### Your assignment
In the entries that follow, find the word "belonging" and report each line it is on.

(Beginning of Material supplied)

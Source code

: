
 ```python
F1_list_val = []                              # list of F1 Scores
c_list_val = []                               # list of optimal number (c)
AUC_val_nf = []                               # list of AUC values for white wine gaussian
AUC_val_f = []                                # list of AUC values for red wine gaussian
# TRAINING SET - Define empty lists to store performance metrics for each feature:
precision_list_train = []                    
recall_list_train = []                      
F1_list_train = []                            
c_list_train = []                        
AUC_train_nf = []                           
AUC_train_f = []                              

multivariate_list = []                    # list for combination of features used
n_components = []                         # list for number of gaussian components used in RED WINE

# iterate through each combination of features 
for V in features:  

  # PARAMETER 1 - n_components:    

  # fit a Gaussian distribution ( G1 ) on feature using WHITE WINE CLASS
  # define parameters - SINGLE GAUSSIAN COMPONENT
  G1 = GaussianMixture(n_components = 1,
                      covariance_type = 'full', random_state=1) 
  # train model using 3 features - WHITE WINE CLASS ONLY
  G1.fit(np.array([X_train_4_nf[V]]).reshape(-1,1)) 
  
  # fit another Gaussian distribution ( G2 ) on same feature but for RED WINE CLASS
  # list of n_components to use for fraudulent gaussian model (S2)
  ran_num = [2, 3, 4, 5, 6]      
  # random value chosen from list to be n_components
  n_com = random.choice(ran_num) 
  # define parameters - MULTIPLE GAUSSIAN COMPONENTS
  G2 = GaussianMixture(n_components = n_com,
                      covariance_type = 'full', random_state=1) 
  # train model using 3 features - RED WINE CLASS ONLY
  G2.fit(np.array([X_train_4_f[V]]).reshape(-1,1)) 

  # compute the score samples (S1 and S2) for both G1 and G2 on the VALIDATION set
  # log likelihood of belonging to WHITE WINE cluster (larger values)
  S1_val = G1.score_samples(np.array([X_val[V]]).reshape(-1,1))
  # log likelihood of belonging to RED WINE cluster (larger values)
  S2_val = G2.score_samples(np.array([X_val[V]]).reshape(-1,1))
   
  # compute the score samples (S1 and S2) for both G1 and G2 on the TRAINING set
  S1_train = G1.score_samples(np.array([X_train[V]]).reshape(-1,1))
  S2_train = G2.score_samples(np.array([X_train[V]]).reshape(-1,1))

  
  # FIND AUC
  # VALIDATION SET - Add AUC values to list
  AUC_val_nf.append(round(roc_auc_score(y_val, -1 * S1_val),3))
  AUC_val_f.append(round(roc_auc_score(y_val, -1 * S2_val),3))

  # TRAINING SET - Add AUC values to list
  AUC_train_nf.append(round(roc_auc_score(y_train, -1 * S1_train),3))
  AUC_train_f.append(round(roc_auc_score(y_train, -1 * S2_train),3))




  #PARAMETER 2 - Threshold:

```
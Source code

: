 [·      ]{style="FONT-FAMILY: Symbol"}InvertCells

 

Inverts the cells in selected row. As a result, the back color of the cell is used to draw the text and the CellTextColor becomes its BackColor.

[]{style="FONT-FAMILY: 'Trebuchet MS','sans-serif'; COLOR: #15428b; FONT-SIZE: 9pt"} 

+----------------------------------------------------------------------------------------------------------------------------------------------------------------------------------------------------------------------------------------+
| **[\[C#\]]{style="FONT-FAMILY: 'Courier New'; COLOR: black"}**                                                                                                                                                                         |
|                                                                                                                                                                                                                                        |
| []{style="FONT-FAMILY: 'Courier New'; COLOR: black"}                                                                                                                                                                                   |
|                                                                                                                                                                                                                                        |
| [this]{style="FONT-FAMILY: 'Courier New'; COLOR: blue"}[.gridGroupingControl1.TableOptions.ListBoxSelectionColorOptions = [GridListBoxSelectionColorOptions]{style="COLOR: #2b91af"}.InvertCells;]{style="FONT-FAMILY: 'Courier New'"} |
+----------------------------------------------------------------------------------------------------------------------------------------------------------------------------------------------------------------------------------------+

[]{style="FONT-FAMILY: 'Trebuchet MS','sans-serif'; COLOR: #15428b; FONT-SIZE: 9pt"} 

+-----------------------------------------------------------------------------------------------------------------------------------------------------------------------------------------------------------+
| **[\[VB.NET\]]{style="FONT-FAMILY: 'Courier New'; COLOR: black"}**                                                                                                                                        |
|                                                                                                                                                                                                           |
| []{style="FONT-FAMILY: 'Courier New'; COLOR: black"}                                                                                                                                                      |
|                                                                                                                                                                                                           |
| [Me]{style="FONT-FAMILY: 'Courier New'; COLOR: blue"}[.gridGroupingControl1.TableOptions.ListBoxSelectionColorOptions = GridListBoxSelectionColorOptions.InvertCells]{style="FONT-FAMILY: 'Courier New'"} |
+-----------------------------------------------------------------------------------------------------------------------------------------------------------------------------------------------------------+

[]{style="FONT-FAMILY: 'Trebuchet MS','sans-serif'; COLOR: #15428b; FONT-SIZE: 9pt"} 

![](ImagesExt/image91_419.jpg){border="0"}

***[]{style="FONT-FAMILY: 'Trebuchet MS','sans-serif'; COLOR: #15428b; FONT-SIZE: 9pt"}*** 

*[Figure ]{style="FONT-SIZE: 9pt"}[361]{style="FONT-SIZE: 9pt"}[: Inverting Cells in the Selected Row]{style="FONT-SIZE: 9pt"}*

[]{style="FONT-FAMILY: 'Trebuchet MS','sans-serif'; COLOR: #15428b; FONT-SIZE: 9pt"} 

(End of Material supplied)

### Reply
  # log likelihood of belonging to WHITE WINE cluster (larger values)
  # log likelihood of belonging to RED WINE cluster (larger values)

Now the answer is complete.